Exercise aim:
How many lines of the data hold the word "tego"? State the number and nothing else.

(Source texts of formatted documents)
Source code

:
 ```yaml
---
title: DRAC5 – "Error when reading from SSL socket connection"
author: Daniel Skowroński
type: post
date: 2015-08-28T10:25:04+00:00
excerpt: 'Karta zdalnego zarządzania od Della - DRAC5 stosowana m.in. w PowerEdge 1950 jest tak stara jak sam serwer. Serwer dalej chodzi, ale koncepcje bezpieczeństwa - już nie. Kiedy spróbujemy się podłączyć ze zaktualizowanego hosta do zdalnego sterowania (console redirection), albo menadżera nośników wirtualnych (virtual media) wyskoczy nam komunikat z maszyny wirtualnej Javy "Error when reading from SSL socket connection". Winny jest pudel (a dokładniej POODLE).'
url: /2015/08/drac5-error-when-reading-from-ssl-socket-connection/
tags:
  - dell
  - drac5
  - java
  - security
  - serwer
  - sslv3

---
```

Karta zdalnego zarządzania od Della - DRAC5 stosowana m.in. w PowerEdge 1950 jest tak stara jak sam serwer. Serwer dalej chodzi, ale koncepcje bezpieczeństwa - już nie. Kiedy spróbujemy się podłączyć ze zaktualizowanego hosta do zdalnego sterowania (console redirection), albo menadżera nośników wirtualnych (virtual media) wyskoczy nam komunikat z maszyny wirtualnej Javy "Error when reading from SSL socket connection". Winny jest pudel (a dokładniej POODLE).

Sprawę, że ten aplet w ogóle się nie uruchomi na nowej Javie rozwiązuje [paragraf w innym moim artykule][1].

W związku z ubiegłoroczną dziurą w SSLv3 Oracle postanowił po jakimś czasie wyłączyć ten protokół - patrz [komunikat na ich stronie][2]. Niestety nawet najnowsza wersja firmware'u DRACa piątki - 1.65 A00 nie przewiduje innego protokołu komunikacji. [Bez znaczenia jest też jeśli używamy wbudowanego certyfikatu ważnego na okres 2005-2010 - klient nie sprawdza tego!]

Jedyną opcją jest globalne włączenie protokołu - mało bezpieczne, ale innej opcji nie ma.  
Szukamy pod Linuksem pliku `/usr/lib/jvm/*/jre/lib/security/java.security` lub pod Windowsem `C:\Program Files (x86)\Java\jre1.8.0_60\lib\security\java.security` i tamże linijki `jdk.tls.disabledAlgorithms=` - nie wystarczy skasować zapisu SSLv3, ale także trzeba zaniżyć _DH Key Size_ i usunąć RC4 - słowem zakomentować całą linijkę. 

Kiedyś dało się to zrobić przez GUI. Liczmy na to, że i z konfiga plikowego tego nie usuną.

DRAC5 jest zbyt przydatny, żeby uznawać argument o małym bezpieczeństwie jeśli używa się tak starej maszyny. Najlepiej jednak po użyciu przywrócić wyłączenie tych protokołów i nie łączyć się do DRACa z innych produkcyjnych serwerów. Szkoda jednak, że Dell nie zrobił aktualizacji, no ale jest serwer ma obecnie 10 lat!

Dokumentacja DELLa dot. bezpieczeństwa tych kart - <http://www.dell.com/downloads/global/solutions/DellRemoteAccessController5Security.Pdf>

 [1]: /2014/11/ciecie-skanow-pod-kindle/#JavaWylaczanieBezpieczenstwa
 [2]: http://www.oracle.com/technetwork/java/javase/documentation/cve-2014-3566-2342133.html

Output for this exercise:
2